AN UNQUIET MIND by Kay Redfield Jamison

AN UNQUIET MIND by Kay Redfield Jamison

An Unquiet Mind is a poignant confession and a courageous expose of the author’s personal mêlée with manic-depressive illness. 

Trapped in a living sarcophagus of manias and depressions – that ravaged her mind, her strength, her dreams and her relationships – she writes with vulnerability that draws the reader in, making her testimony believable.  Is this a subjective account?  Most definitely! And why not?  Jamison says, we are who we are.  She is also convinced that unless one has personally walked the road of manic-depressive illness, no one can quite possibly understand it.  Being a clinical psychologist, she became her own perfect understudy, developing a special interest in the illness, when at the time not much was known.

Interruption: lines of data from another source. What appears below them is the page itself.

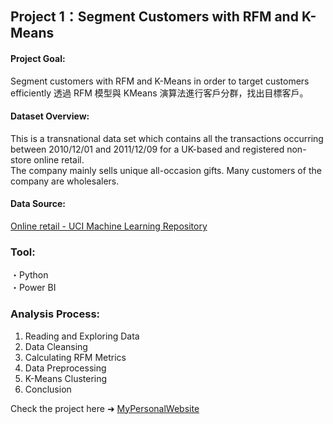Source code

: ## Project 1：Segment Customers with RFM and K-Means

#### Project Goal:
Segment customers with RFM and K-Means in order to target customers efficiently
透過 RFM 模型與  KMeans 演算法進行客戶分群，找出目標客戶。

#### Dataset Overview:
This is a transnational data set which contains all the transactions occurring between 2010/12/01 and 2011/12/09 for a UK-based and registered non-store online retail.<br>
The company mainly sells unique all-occasion gifts. Many customers of the company are wholesalers.

#### Data Source:
<a href="https://archive.ics.uci.edu/ml/datasets/online+retail">Online retail - UCI Machine Learning Repository</a> 

### Tool:
・Python <br>
・Power BI

### Analysis Process:
1. Reading and Exploring Data <br>
2. Data Cleansing <br>
3. Calculating RFM Metrics <br>
4. Data Preprocessing <br>
5. K-Means Clustering <br>
6. Conclusion <br>

Check the project here ➜ <a href="https://archive.ics.uci.edu/ml/datasets/online+retail">MyPersonalWebsite</a> 
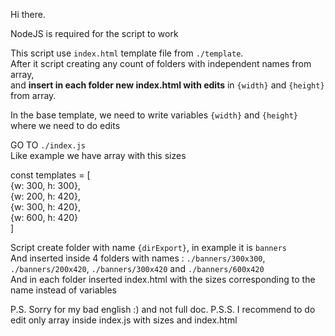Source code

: Hi there.

NodeJS is required for the script to work

This script use <code>index.html</code> template file from <code>./template</code>. <br />
After it script creating any count of folders with independent names from array, <br />
and <strong>insert in each folder new index.html with edits</strong> in <code>{width}</code> and <code>{height}</code> from array.<br />

In the base template, we need to write variables <code>{width}</code> and <code>{height}</code> where we need to do edits <br />

GO TO <code>./index.js</code> <br />
Like example we have array with this sizes<br />

const templates = [ <br />
    {w: 300, h: 300}, <br />
    {w: 200, h: 420}, <br />
    {w: 300, h: 420}, <br />
    {w: 600, h: 420} <br />
]

Script create folder with name <code>{dirExport}</code>, in example it is <code>banners</code> <br />
And inserted inside 4 folders with names : <code>./banners/300x300</code>, <code>./banners/200x420</code>, <code>./banners/300x420</code> and <code>./banners/600x420</code> <br />
And in each folder inserted index.html with the sizes corresponding to the name instead of variables

P.S. Sorry for my bad english :) and not full doc.
P.S.S. I recommend to do edit only array inside index.js with sizes and  index.html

Her love of English is evident in the way she describes situations using original explanations and creative thought to provide impact and clarity.  I think her motive for writing the book was greater than the possible humiliation she might have had to face from her peers in mainstream academia.  I might be bold enough to say that if her book brought succor to one tormented soul, she achieved her objective.

We are always tempted by our addictions, no matter how benign they may seem.  The helter-skelter pattern of her earlier years with manic-depressive illness served as a reminder that while she may not have wanted to live on medication for the rest of her life, the risks were far less than putting her confidence in the roll of the dice.

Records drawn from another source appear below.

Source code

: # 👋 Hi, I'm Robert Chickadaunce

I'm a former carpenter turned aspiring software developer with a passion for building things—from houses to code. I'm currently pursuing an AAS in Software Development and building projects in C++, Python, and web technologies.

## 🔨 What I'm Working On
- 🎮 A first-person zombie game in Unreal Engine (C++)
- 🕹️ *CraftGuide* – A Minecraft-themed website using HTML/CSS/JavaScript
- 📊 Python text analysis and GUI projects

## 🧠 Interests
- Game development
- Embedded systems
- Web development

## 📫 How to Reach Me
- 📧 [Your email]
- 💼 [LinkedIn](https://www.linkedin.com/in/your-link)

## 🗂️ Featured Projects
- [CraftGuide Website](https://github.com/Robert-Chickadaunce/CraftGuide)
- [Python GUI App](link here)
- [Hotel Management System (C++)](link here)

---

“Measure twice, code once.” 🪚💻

A Memoir of Moods and Madness…this is the story of emancipation from slavery under an oppressive master.

First copyright: 1995

ISBN: 0-330-34651-2



  1. Great Book, I read it several years ago. Very well written, a genuine scope into the crushing malady of the mysteries of Manic Depressive Illness.

  2. It helped a lot of people in the pre-blog era to understand the disease was a thing which could be fought against, and beaten into submission. It’s still an important book… her other work, unfortunately, glorifies the disease and adds to the stereotypes.